Development and Validation of Stability Indicating Mass Compatible RP-HPLC Method for Simultaneous Estimation of Assay and Related Substances in Methylprednisolone Acetate Injectable Suspension

Abstract

A new stability indicating mass compatible RP-HPLC method was developed and validated for the simultaneous estimation of assay and related substances of methylprednisolone acetate (MPA) in methylprednisolone acetate injectable suspension. Chromatography was carried out with C18 column (100 mm × 4.6 mm, 3.5 μ particle size) with an isocratic elution of mobile phase composed of 1 g/L Ammonium acetate and Acetonitrile in the ratio of 67:33 v/v at a flow rate of 1.5 mL/min. The column oven temperature was maintained at 50 ºC and the detection was carried out using UV detector at 254 nm. Validation parameters such as system suitability, specificity (matrix interference and forced degradation), linearity, precision, accuracy, limit of detection (LOD), limit of quantitation (LOQ), solution stability and robustness were performed according to ICH guidelines.
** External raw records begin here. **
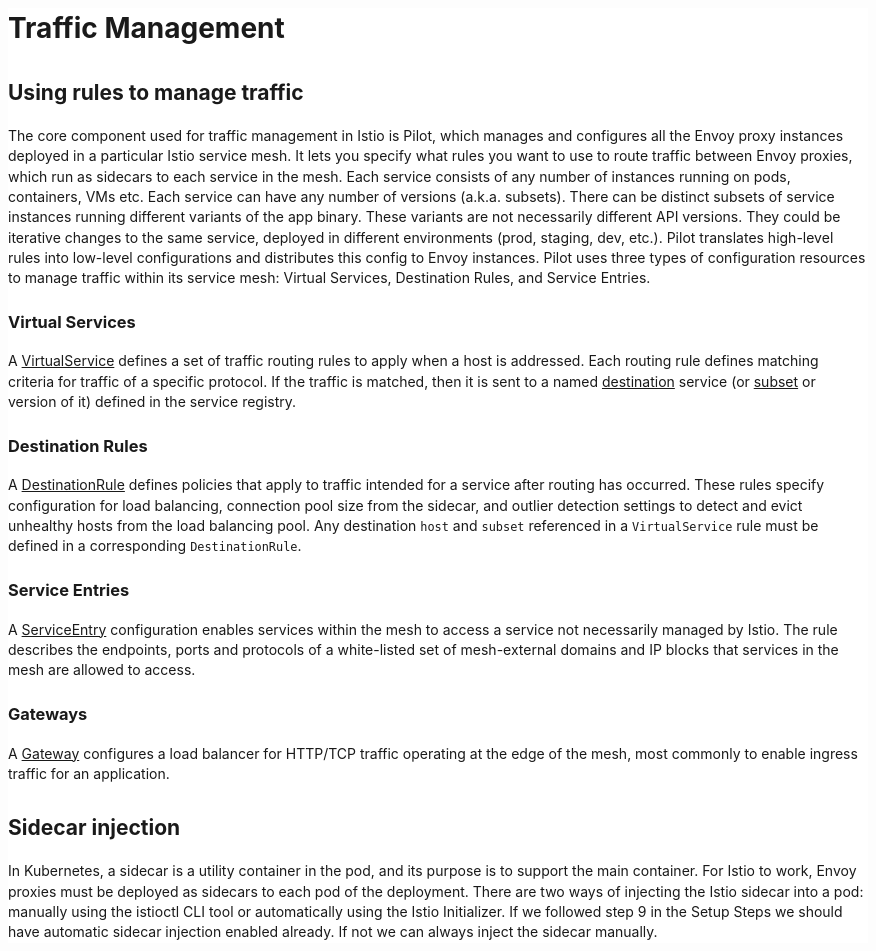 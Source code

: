 # Traffic Management

## Using rules to manage traffic

The core component used for traffic management in Istio is Pilot, which manages and configures all the Envoy proxy instances deployed in a particular Istio service mesh. It lets you specify what rules you want to use to route traffic between Envoy proxies, which run as sidecars to each service in the mesh. Each service consists of any number of instances running on pods, containers, VMs etc. Each service can have any number of versions \(a.k.a. subsets\). There can be distinct subsets of service instances running different variants of the app binary. These variants are not necessarily different API versions. They could be iterative changes to the same service, deployed in different environments \(prod, staging, dev, etc.\). Pilot translates high-level rules into low-level configurations and distributes this config to Envoy instances. Pilot uses three types of configuration resources to manage traffic within its service mesh: Virtual Services, Destination Rules, and Service Entries.

### Virtual Services

A [VirtualService](https://istio.io/docs/reference/config/istio.networking.v1alpha3/#VirtualService) defines a set of traffic routing rules to apply when a host is addressed. Each routing rule defines matching criteria for traffic of a specific protocol. If the traffic is matched, then it is sent to a named [destination](https://istio.io/docs/reference/config/istio.networking.v1alpha3.html#Destination) service \(or [subset](https://istio.io/docs/reference/config/istio.networking.v1alpha3/#Subset) or version of it\) defined in the service registry.

### Destination Rules

A [DestinationRule](https://istio.io/docs/reference/config/istio.networking.v1alpha3/#Destination) defines policies that apply to traffic intended for a service after routing has occurred. These rules specify configuration for load balancing, connection pool size from the sidecar, and outlier detection settings to detect and evict unhealthy hosts from the load balancing pool. Any destination `host` and `subset` referenced in a `VirtualService` rule must be defined in a corresponding `DestinationRule`.

### Service Entries

A [ServiceEntry](https://istio.io/docs/reference/config/istio.networking.v1alpha3.html#ServiceEntry) configuration enables services within the mesh to access a service not necessarily managed by Istio. The rule describes the endpoints, ports and protocols of a white-listed set of mesh-external domains and IP blocks that services in the mesh are allowed to access.

### Gateways

A [Gateway](https://istio.io/docs/reference/config/networking/v1alpha3/gateway/) configures a load balancer for HTTP/TCP traffic operating at the edge of the mesh, most commonly to enable ingress traffic for an application.

## Sidecar injection

In Kubernetes, a sidecar is a utility container in the pod, and its purpose is to support the main container. For Istio to work, Envoy proxies must be deployed as sidecars to each pod of the deployment. There are two ways of injecting the Istio sidecar into a pod: manually using the istioctl CLI tool or automatically using the Istio Initializer. If we followed step 9 in the Setup Steps we should have automatic sidecar injection enabled already. If not we can always inject the sidecar manually.
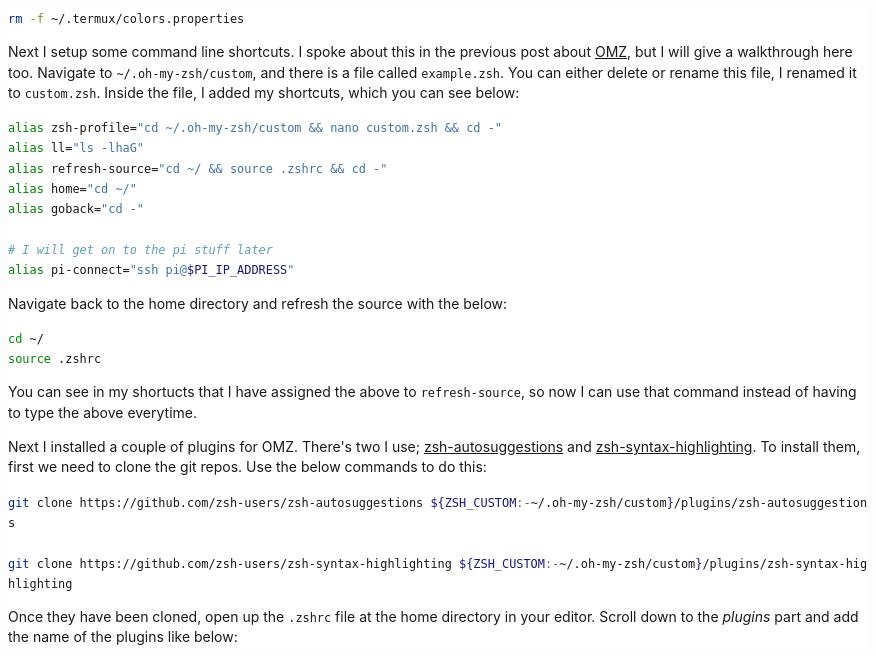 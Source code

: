 <div id="codeSnippet">

```bash
rm -f ~/.termux/colors.properties
```
</div>

Next I setup some command line shortcuts. I spoke about this in the previous post about <a href="https://joshlearningto.code.blog/2020/01/21/zsh-plugins/" target="_blank">OMZ</a>, but I will give a walkthrough here too. Navigate to `~/.oh-my-zsh/custom`, and there is a file called `example.zsh`. You can either delete or rename this file, I renamed it to `custom.zsh`. Inside the file, I added my shortcuts, which you can see below:

<div id="codeSnippet">

```bash
alias zsh-profile="cd ~/.oh-my-zsh/custom && nano custom.zsh && cd -"
alias ll="ls -lhaG"
alias refresh-source="cd ~/ && source .zshrc && cd -"
alias home="cd ~/"
alias goback="cd -"

# I will get on to the pi stuff later
alias pi-connect="ssh pi@$PI_IP_ADDRESS"
```
</div>

Navigate back to the home directory and refresh the source with the below:

<div id="codeSnippet">

```bash
cd ~/
source .zshrc
```
</div>

You can see in my shortucts that I have assigned the above to `refresh-source`, so now I can use that command instead of having to type the above everytime.

Next I installed a couple of plugins for OMZ. There's two I use; <a href="https://github.com/zsh-users/zsh-autosuggestions" target="_blank">zsh-autosuggestions</a> and <a href="https://github.com/zsh-users/zsh-syntax-highlighting" target="_blank">zsh-syntax-highlighting</a>. To install them, first we need to clone the git repos. Use the below commands to do this:

<div id="codeSnippet">

```bash
git clone https://github.com/zsh-users/zsh-autosuggestions ${ZSH_CUSTOM:-~/.oh-my-zsh/custom}/plugins/zsh-autosuggestions

git clone https://github.com/zsh-users/zsh-syntax-highlighting ${ZSH_CUSTOM:-~/.oh-my-zsh/custom}/plugins/zsh-syntax-highlighting
```
</div>

Once they have been cloned, open up the `.zshrc` file at the home directory in your editor. Scroll down to the *plugins* part and add the name of the plugins like below:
The retention time for MPA was about 7 min. Methylprednisolone acetate (MPA) and its impurities were well separated from each other. The percentage mean accuracy of MPA was found to be 99.1% for assay and ranged from 101.4% to 104.8% for known impurities. The % relative standard deviation (RSD) for the six replicate assay results was found less than 1%. The method is linear in the range from 0.2 μg/mL to 600 μg/mL (i.e. 0.05% to 150% of the test concentration). The correlation coefficient for linearity was found to be greater than 0.999 for MPA and its impurities. Limit of detection and limit of quantification was demonstrated to be 0.017%w/w and 0.05%w/w, respectively. The validated method is simple, mass compatible, fast, specific, stability indicating, accurate, linear, precise, rugged, sensitive and robust.